#### Data supplied
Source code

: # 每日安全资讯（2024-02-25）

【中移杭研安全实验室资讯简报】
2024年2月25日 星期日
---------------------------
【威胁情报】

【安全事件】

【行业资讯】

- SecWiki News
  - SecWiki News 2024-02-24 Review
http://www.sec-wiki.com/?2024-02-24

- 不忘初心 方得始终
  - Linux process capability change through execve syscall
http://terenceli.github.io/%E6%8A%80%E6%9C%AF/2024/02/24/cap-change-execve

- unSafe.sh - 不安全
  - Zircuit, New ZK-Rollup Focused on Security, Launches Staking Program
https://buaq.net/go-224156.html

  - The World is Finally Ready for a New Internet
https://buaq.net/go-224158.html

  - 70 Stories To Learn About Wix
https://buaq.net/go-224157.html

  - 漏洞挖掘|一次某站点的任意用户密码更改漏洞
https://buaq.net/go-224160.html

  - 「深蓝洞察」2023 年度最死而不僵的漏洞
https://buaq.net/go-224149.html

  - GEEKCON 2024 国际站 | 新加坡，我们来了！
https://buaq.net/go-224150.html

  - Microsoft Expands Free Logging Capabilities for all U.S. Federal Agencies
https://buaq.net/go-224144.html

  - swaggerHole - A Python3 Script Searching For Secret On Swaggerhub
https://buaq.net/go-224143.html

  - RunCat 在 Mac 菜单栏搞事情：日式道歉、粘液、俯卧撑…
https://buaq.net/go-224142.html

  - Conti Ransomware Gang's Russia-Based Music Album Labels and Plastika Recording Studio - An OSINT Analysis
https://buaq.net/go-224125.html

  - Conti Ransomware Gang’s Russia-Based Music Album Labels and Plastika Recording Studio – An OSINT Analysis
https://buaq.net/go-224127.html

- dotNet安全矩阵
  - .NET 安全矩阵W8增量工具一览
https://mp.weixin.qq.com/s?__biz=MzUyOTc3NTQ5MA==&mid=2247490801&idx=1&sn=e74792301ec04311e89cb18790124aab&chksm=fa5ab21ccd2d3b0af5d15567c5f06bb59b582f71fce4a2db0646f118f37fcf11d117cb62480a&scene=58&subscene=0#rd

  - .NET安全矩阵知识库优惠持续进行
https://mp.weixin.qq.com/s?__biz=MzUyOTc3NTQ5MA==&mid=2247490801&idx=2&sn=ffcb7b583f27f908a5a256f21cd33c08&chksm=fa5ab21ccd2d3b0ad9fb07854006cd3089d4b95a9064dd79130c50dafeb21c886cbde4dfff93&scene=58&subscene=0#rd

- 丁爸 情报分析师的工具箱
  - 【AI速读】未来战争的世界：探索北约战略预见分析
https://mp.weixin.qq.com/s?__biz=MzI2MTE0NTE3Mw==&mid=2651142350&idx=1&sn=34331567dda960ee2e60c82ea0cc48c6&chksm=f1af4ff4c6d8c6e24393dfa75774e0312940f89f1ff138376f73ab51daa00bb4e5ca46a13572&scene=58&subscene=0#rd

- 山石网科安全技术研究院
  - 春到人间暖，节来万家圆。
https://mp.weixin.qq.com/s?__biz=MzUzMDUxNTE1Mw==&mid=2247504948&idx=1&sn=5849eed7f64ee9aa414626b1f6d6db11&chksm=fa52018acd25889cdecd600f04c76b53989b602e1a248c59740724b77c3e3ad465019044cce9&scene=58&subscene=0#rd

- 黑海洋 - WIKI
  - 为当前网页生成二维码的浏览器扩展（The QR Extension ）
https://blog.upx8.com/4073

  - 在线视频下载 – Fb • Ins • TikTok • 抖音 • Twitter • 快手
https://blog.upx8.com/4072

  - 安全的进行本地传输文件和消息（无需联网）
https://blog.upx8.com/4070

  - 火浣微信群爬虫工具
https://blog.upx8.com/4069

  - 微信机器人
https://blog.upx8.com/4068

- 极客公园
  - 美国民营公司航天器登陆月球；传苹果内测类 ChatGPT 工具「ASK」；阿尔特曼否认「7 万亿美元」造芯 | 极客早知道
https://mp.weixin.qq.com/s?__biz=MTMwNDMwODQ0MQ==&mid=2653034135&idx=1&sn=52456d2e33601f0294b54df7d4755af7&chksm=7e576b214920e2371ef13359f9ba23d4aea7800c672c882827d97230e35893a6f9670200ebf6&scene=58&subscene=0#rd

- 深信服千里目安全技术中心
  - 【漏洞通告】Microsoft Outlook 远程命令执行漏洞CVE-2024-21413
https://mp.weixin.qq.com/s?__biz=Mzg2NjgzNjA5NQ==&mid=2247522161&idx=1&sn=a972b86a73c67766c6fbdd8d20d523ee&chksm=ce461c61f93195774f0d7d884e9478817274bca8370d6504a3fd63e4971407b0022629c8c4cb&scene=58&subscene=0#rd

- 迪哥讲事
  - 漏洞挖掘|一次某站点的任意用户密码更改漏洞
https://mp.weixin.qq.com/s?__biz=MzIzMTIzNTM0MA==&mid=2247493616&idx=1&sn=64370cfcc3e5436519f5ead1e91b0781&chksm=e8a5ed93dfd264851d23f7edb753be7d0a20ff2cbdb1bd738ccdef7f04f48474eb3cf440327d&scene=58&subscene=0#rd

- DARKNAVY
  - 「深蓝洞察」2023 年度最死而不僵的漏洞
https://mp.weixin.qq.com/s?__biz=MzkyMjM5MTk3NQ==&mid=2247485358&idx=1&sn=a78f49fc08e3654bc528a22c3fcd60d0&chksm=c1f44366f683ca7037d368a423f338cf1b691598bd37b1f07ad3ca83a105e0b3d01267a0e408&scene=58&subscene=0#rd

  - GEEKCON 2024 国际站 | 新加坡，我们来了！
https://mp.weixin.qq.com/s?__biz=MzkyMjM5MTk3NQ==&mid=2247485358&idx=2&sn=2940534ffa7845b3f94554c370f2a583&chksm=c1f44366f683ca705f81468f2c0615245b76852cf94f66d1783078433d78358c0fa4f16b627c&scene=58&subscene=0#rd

--

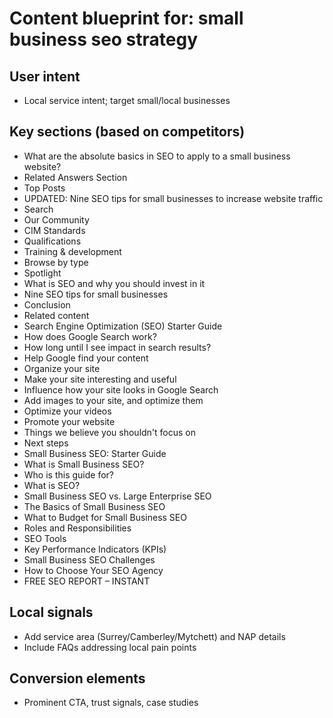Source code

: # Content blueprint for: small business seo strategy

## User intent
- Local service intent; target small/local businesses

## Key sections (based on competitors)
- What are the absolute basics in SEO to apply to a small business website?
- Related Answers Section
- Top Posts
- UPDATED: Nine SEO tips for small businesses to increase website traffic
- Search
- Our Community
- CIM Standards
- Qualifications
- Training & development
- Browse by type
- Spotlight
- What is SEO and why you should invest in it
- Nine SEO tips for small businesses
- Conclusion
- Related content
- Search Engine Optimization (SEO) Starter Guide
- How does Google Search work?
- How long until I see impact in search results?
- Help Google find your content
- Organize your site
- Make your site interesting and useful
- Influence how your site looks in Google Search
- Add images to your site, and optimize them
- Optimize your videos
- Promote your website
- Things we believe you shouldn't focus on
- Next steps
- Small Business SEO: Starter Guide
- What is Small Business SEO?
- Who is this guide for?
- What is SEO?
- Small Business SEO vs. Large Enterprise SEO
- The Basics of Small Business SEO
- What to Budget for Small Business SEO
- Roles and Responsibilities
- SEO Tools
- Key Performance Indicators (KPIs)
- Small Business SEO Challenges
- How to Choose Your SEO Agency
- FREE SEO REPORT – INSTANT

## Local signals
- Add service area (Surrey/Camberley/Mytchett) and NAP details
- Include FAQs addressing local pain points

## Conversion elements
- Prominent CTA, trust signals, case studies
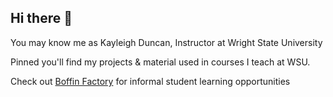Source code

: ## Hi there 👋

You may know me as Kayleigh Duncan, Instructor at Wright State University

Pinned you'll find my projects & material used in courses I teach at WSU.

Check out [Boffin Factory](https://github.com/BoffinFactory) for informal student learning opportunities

==

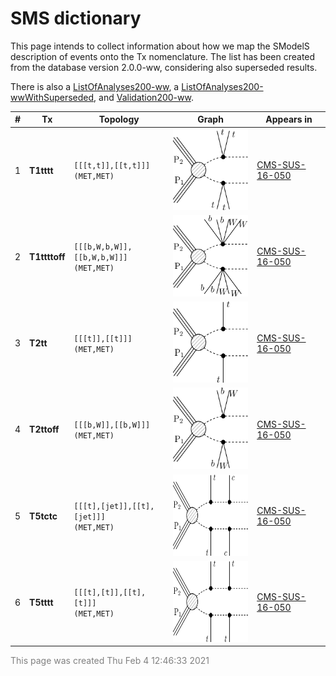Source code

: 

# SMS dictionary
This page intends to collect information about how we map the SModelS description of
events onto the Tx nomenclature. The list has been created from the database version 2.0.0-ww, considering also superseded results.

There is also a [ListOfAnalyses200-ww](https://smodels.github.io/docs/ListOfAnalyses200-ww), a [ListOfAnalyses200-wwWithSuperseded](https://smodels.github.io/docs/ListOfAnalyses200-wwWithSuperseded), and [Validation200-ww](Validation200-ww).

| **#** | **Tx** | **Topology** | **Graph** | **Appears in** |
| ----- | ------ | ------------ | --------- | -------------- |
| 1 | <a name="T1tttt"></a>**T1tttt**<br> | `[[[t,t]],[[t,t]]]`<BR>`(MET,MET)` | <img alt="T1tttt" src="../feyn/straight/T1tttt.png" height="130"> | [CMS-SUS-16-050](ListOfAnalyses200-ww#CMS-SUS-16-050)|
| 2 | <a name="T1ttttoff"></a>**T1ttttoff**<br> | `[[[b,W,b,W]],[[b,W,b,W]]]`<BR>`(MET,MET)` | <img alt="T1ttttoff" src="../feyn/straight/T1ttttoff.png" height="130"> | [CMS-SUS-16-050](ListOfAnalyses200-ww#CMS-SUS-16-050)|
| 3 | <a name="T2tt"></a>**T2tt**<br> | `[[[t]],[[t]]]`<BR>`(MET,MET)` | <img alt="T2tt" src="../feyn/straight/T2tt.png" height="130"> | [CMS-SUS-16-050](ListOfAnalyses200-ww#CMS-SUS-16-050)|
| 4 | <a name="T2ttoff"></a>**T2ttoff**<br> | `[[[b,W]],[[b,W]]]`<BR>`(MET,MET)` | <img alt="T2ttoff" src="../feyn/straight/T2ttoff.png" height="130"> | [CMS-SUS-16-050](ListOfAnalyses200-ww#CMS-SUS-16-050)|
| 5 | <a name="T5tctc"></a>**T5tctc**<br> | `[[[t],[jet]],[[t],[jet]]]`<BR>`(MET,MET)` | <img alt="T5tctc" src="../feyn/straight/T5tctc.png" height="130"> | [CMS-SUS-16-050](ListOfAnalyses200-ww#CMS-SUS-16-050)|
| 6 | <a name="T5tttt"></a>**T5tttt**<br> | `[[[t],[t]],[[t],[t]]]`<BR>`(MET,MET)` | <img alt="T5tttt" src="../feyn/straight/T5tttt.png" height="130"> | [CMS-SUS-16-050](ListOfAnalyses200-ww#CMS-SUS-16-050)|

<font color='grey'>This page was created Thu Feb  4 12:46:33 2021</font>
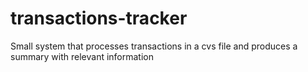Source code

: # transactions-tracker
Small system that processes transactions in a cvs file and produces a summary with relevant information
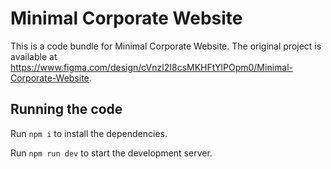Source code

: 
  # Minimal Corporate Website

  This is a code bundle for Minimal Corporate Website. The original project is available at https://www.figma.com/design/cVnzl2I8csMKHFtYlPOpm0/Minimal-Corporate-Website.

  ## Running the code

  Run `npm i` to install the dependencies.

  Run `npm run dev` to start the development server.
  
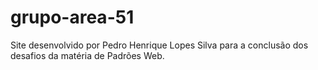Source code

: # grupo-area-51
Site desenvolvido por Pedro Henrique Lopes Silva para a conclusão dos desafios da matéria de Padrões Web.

#### Work task
Print from the line containing "## Local signals" through the line containing "Check out [Boffin" in the data above, exactly as the lines stand, and omit every picture.

#### Exercise answer
## Local signals
- Add service area (Surrey/Camberley/Mytchett) and NAP details
- Include FAQs addressing local pain points

## Conversion elements
- Prominent CTA, trust signals, case studies
Source code

: ## Hi there 👋

You may know me as Kayleigh Duncan, Instructor at Wright State University

Pinned you'll find my projects & material used in courses I teach at WSU.

Check out [Boffin Factory](https://github.com/BoffinFactory) for informal student learning opportunities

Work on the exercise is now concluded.